This is the way how to find it out for Apache. Lets say you have an URL http://myserver.de:8081/somepath/index.html
Step 1: Find the process that has the given port open
You can do this by using lsof in a shell of the server, which lists open files (and ports) as well as the processes associated to it:
myserver:~ # lsof -i -P | grep LISTEN | grep :80
apache2 17479 root 4u IPv6 6271473 TCP *:80 (LISTEN)
We now know there is a process called "apache2" with process ID 17479
Step 2: Find out more about the process
We can now look at the environment of the process, where more information should be available:
myserver:~ # (cat /proc/17479/environ; echo) | tr "\000" "\n"
PATH=/usr/local/bin:/usr/bin:/bin
PWD=/
LANG=C
SHLVL=1
_=/usr/sbin/apache2
Okey, the process executable is /usr/sbin/apache2. Now lets look at the command line.
myserver:~ # (cat /proc/17479/cmdline; echo) | tr "\000" " "
/usr/sbin/apache2 -k start
Step 3: Finding the config of the process
Our previous examination has shown that no special configuration file has been given at the command line with the -f option, so we have to find the default location for that process.

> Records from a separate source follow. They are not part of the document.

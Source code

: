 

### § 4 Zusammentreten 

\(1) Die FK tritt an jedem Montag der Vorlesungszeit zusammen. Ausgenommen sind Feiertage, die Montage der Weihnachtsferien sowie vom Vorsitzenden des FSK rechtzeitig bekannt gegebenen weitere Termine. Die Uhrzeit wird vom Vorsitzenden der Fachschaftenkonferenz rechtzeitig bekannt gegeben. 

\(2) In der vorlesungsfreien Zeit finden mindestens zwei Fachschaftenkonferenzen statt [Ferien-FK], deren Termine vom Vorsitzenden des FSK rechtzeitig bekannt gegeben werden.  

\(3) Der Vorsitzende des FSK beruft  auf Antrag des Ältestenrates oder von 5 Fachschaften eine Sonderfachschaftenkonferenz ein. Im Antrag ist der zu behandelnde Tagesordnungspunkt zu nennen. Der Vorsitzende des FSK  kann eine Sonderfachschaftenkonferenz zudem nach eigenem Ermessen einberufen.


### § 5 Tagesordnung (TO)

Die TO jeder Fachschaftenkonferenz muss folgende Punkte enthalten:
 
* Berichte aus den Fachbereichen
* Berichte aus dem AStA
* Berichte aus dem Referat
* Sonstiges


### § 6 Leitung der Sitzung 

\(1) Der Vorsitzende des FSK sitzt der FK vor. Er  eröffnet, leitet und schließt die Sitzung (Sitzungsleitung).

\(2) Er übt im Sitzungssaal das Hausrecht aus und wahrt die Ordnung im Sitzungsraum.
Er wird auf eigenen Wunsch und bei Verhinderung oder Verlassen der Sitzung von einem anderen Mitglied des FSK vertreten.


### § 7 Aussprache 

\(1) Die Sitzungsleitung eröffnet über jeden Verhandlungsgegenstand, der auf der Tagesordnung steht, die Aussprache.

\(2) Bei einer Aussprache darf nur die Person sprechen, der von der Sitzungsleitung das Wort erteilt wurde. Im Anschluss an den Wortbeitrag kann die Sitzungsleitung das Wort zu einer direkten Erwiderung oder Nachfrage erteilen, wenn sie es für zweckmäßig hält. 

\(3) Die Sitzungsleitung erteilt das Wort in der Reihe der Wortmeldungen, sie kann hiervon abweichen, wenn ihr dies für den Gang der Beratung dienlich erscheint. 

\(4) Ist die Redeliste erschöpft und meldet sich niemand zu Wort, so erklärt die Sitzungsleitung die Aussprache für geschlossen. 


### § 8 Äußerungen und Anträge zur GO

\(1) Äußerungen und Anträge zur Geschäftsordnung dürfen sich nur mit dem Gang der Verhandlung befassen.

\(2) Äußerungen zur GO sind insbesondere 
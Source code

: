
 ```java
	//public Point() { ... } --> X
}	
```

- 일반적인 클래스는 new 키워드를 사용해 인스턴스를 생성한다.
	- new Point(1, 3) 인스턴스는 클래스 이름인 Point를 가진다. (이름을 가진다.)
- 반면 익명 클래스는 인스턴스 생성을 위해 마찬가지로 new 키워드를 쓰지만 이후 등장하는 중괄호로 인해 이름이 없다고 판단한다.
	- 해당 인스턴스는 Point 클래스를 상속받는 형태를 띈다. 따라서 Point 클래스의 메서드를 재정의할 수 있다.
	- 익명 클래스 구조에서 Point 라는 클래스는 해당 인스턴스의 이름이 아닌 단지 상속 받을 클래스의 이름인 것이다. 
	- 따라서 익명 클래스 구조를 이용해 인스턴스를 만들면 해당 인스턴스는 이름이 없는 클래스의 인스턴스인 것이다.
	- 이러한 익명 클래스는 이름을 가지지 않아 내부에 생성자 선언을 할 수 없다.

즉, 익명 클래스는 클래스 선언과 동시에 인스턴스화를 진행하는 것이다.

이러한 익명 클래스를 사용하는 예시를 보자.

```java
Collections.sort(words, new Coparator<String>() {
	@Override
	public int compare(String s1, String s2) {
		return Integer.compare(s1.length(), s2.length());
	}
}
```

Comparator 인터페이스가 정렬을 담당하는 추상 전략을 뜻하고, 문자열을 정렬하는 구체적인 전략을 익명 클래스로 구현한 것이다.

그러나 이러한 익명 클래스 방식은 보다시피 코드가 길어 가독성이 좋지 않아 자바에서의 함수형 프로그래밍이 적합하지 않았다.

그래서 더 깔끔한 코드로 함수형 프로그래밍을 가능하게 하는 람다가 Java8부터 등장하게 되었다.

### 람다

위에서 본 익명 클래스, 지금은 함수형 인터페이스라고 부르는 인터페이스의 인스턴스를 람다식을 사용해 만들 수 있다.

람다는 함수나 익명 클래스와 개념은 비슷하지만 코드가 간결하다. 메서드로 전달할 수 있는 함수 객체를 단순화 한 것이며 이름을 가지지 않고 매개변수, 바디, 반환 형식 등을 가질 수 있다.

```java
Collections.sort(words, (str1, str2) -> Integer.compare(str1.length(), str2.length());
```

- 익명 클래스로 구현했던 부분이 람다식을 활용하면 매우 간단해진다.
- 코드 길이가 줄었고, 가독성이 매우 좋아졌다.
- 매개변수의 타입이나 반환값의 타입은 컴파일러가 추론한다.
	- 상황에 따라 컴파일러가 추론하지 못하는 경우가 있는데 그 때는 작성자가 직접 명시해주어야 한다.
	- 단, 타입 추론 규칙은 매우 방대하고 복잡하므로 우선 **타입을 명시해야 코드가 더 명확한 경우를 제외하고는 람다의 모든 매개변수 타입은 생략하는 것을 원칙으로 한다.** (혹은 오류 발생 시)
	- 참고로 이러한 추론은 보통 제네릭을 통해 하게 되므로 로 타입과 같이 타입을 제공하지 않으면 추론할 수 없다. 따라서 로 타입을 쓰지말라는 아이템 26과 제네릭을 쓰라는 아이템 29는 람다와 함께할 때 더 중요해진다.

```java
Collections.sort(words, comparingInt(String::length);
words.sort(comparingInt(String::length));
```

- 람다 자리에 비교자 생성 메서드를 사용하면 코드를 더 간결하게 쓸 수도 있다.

This depends on how the default command line is compiled into the apache2 executable. This could be extracted from it somehow, but obviously its the default location for Apache 2 on my machine (Debian Etch), namely /etc/apache2/apache2.conf.
Step 4: Examining the Apache config file
This again needs some knowledge about apache configurations. The config file can include other files, so we need to find those first:
myserver:~# cat /etc/apache2/apache2.conf | grep -i ^Include
Include /etc/apache2/mods-enabled/*.load
Include /etc/apache2/mods-enabled/*.conf
Include /etc/apache2/httpd.conf
Include /etc/apache2/ports.conf
Include /etc/apache2/conf.d/
Include /etc/apache2/sites-enabled/
A nice list. These configs tell evetything about your configuration, and there are many options that might map files to URLs. In particular apache can serve different directories for different domains, if those domains are all mapped to the same IP. So lets say on your server you host a whole bunch of domains, then "myserver.de" is either mapped by the default configuration or by a configuration that serves this domain specifically.
The most important directives are DocumentRoot, Alias and Redirect. On my system the following gives a quick overview (comments omitted):
myserver:~# ( cat /etc/apache2/apache2.conf; cat /etc/apache2/sites-enabled/* ) | grep 'DocumentRoot\|Alias\|Redirect'
Alias /icons/ "/usr/share/apache2/icons/"
DocumentRoot /var/www/
RedirectMatch ^/$ /apache2-default/
ScriptAlias /cgi-bin/ /usr/lib/cgi-bin/
Alias /doc/ "/usr/share/doc/"
DocumentRoot /var/www/
RedirectMatch ^/$ /apache2-default/
ScriptAlias /cgi-bin/ /usr/lib/cgi-bin/
Alias /doc/ "/usr/share/doc/"
Since the "mypath" part of the URL has no direct match, I can savely assume it lies below the DocumentRoot /var/www/, so the result of my search is that
http://myserver.de:8081/somepath/index.html --> /var/www/mypath/index.html
You can do a lookup in a similar way for jetty.